First he downed a shot-glass of Scotch neat. Then he drank some water and put the bottle away. He had promised himself one drink before the event in his office, and two cocktails afterward, at Monique’s, no more.

He went to the dressing room at the rear and set to work. He was conscious of no particular tension or sense of excitement. His whole life hung on the nature and quality of his actions during the next ninety minutes, and he was pleased to find himself without nervousness or fear.

He undressed without haste or wasted motion and showered under warm water which he gradually turned to cold until he gasped. He toweled himself brutally and, naked, shaved without nicking himself. He purposely left the used towels on the floor of the bathroom and his discarded clothes strewn about. He put on fresh linen and a loose charcoal-gray mohair suit and a white shirt and a dark gray tie. It was six-thirty exactly when he slid the revolver into the waistband of his trousers, tucked the oilskin-wrapped silencer into the breast pocket of his jacket, locked the cabinet and made a last tour of the premises and took a last mental inventory.

For the first time he felt a quiver of fear. He had almost forgotten the gloves. He got them and put them in an ouside pocket. Immediately the feeling went away.

He had one last inspiration before he left: he took the receiver of his private phone off the cradle and left it that way. If anyone should try to dial him on the private line before he returned, there would be a busy signal, as if the phone were in use.

He slipped out into the street at twenty-one minutes to seven, leaving himself a cushion.

It was ten minutes to seven when he stepped into the dark tenement hallway directly across the street from the entrance to the Starhurst Hotel.


The taxi let the familiar fat figure out half a block from the Starhurst; probably, Harry Brown thought, an automatic precaution against some cabdriver’s remembering his Friday night destination.

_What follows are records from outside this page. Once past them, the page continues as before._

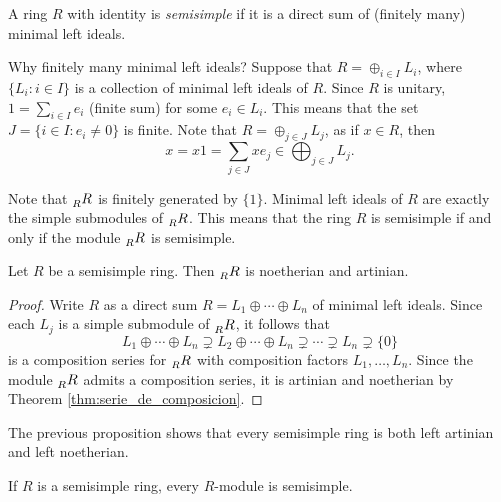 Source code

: \begin{definition}
    A ring $R$ with identity is \emph{semisimple} if it is a direct sum of (finitely many) 
    minimal left ideals. 
\end{definition}

Why finitely many minimal left ideals?
Suppose that $R=\oplus_{i\in I}L_i$, where $\{L_i:i\in I\}$ is a collection of
minimal left ideals of $R$. 
Since $R$ is unitary, $1=\sum_{i\in I}e_i$ (finite sum) for 
some $e_i\in L_i$. This means that the set $J=\{i\in I:e_i\ne 0\}$ is finite.
Note that $R=\oplus_{j\in J}L_j$, as 
if $x\in R$, then 
\[
x=x1=\sum_{j\in J}xe_j\in \bigoplus_{j\in J}L_j.
\]

Note
that $\prescript{}{R}{R}$ is finitely generated by $\{1\}$. Minimal left ideals of $R$ 
are exactly the simple submodules of $\prescript{}{R}{R}$. 
This means that 
the ring $R$ is semisimple if and only if the module
$\prescript{}{R}{R}$ is semisimple.  

\begin{proposition}
    Let $R$ be a semisimple ring. Then $\prescript{}{R}{R}$ is noetherian and artinian.
\end{proposition}

\begin{proof}
    Write $R$ as a direct sum $R=L_1\oplus\cdots\oplus L_n$ of minimal left ideals. Since 
    each $L_j$ is a simple submodule of $\prescript{}{R}{R}$, it follows that 
    \[
    L_1\oplus\cdots\oplus L_n\supsetneq L_2\oplus\cdots\oplus L_n\supsetneq\cdots\supsetneq L_n\supsetneq\{0\}
    \]
    is a composition series for $\prescript{}{R}{R}$ with composition factors
    $L_1,\dots,L_n$. Since the module $\prescript{}{R}{R}$ admits a composition
    series, it is artinian and noetherian by Theorem \ref{thm:serie_de_composicion}. 
\end{proof}

The previous proposition shows 
that every semisimple ring is both left artinian and left noetherian. 

\begin{exercise}
\label{xca:semisimple}
    If $R$ is a semisimple ring, every $R$-module is semisimple. 
\end{exercise}


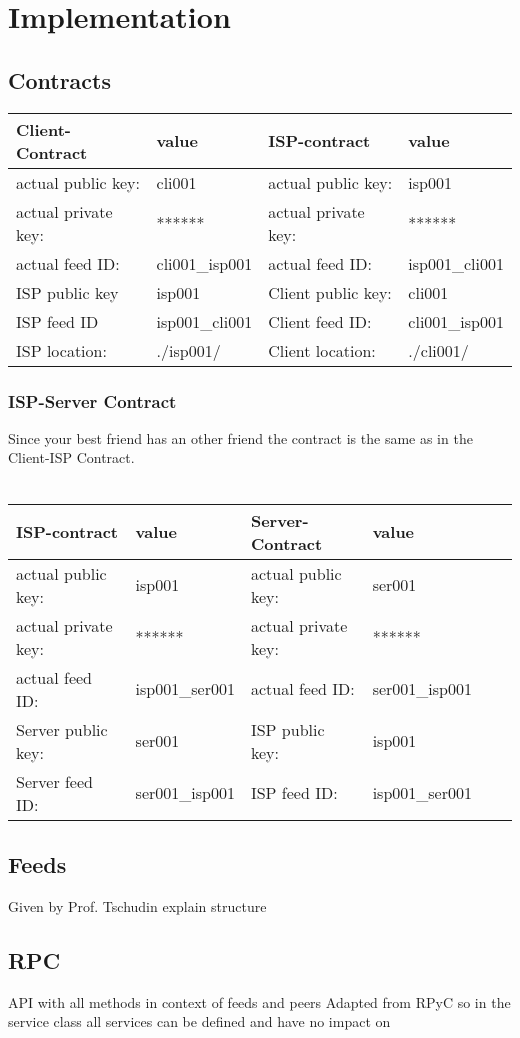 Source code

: \chapter{Implementation}
\section{Contracts}
\begin{tabular}{llll} \toprule
    Client-Contract&value&ISP-contract&value\\ \midrule
    actual public key:& cli001 &  actual public key: &isp001  \\ 
    actual private key:& ****** & actual private key:& ****** \\
    actual feed ID:& cli001\_isp001 &actual feed ID:&isp001\_cli001 \\ 
    ISP public key&isp001&Client public key:&cli001\\
    ISP feed ID&isp001\_cli001&Client feed ID:&cli001\_isp001\\
    ISP location:&.\slash isp001\slash &Client location:& .\slash cli001\slash \\\bottomrule
\end{tabular}
\subsection{ISP-Server Contract}
Since your best friend has an other friend the contract is the same as in the Client-ISP Contract.\\\\
\begin{tabular}{llllll} \toprule
    ISP-contract&value&Server-Contract&value\\ \midrule
    actual public key:& isp001 &  actual public key: &ser001   \\ 
    actual private key:& ****** & actual private key:& ******  \\
    actual feed ID:& isp001\_ser001 &actual feed ID:&ser001\_isp001\\ 
    Server public key:&ser001&ISP public key:&isp001\\
    Server feed ID:&ser001\_isp001&ISP feed ID:&isp001\_ser001\\\bottomrule
\end{tabular}
\section{Feeds}
Given by Prof. Tschudin explain structure
\section{RPC}
API with all methods in context of feeds and peers
Adapted from RPyC so in the service class all services can be defined and have no impact on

Through the dirty glass of the tenement hallway door Harry watched Kurt Gresham, carrying a brief case, go through the revolving door of the Starhurst. He glanced at his watch. It was six minutes to seven.

The millionaire disappeared.

Harry gave him fifty seconds. Then he stepped out into the street and crossed over, going not fast and not slowly. He pushed through the revolving door of the hotel without hesitation and turned right — up the long slot of the lobby there was no one to be seen, or to see — and walked along the short corridor to the brass-knobbed door and turned the knob with his gloved hand. He opened the door and stepped into the little vestibule. He glanced up the stairs; no one. He glanced into the short corridor; no one.

He took the gun from his waistband and the silencer from his pocket, fitted the silencer to the muzzle, and went softly and quickly up the steep stairs. Outside the door of 101 he released the safety of the Colt.

He turned slightly to the right so that the hand with the gun would be away from the door. Then he raised his left hand and rapped, not loudly, not softly, on the worn much-painted panel.

There was the slightest pause, as if the occupant of the room were puzzled.

Then the door opened.

And there stood Kurt Gresham, wide open to eternity.


Dr. Harrison Brown raised his right hand.

The little red mouth in the big round pink face made a little red hole as the colorless eyes went from Harry’s face to the gun with the silencer in Harry’s gloved right hand.

Then Kurt Gresham slowly fell back, and Harry followed, pushing the door gently to behind him with his left hand; the door clicked, and they stood there, eye to eye, in a dreadful silence.

Harry raised the revolver, elbow loose, grip firm.

He saw the jowls shake suddenly. He saw the little bit of pink tongue flick out and back from the dry lips. He saw the colorless eyes take on a jelly-like look.

And he told his trigger finger to squeeze.

And it would not squeeze.

It would not.

It would not.


Kurt Gresham took the gun from him and, grabbing his lapels with one surprisingly strong hand, swung him about and pushed him. He fell back into an overstuffed chair.

Gresham was saying, “Idiot. Fall guy. Sucker. Weak sister,” over and over in a soft vicious voice. And all of a sudden somebody’s fist crashed on the door panel outside and the knob began to turn. As it began to turn, the millionaire darted to the bed and shoved the gun under the pillow and was halfway back to the door when it burst open.

A giant of a man with a broken nose was in the doorway pointing a big black automatic pistol.